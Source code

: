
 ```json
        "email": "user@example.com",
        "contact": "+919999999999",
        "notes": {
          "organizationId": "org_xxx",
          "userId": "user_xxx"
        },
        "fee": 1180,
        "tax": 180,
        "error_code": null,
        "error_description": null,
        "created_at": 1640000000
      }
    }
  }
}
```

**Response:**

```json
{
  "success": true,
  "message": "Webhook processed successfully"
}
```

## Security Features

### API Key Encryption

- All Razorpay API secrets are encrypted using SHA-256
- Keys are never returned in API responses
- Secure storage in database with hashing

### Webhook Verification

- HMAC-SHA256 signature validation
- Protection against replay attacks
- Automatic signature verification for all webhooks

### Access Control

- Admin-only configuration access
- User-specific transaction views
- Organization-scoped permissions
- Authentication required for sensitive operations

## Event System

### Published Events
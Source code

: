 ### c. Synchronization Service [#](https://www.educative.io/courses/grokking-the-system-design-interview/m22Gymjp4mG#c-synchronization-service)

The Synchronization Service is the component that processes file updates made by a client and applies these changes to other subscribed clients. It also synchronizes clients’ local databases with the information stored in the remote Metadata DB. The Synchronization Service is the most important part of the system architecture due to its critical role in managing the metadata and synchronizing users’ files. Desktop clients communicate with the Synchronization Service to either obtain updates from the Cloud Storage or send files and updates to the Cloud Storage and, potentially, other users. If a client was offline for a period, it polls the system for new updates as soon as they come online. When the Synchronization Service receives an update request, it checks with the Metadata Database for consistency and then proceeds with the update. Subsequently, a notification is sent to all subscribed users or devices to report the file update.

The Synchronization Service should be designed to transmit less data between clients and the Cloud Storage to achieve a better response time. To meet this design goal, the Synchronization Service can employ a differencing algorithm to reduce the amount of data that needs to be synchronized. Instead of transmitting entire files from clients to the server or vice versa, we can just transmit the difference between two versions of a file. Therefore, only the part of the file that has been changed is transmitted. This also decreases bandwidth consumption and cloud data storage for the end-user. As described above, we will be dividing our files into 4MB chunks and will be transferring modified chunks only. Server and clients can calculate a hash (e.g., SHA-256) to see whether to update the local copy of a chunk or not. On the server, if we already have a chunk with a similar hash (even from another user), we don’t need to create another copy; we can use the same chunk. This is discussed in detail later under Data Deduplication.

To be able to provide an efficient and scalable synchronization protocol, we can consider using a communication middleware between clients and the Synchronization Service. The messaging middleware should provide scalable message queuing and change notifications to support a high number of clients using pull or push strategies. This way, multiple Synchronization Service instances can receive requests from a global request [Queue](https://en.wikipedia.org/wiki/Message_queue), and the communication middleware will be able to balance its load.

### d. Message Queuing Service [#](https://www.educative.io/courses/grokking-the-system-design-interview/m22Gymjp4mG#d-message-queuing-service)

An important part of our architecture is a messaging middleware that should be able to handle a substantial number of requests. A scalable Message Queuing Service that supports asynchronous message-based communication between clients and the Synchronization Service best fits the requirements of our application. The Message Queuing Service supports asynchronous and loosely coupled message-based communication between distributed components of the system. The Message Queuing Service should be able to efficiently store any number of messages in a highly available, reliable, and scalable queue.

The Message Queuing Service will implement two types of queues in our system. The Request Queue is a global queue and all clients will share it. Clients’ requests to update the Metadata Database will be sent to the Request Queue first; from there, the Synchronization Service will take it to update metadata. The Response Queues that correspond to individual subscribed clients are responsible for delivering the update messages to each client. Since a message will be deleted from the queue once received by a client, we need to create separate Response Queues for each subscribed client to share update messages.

* * *

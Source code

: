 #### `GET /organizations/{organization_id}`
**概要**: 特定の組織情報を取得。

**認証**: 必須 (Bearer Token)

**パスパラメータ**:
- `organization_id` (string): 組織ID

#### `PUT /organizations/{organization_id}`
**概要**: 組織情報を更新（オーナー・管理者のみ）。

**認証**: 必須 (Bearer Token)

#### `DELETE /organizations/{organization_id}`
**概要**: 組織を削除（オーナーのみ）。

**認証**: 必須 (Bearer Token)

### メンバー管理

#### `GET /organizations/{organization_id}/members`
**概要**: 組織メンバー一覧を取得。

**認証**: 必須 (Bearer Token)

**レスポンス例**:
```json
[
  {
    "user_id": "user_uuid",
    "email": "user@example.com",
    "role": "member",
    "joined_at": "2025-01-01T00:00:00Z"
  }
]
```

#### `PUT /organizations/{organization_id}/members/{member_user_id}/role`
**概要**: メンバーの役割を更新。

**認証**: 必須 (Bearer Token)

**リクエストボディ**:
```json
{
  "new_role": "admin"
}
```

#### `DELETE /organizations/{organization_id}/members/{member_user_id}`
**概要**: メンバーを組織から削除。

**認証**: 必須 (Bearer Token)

* * *

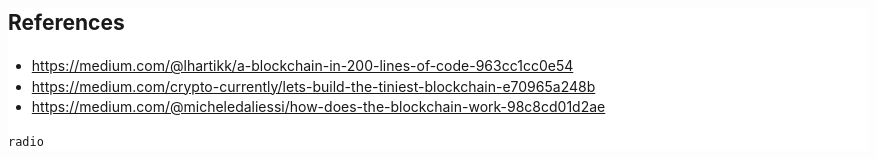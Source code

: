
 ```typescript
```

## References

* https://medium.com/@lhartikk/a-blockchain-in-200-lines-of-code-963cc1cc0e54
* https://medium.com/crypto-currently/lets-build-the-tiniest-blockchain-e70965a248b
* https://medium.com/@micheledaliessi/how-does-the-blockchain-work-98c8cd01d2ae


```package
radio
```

» **What is expected**: Only lines holding the word "members" belong in the answer; copy each one from the material.

» **Task answer**:
#### `GET /organizations/{organization_id}/members`
#### `PUT /organizations/{organization_id}/members/{member_user_id}/role`
#### `DELETE /organizations/{organization_id}/members/{member_user_id}`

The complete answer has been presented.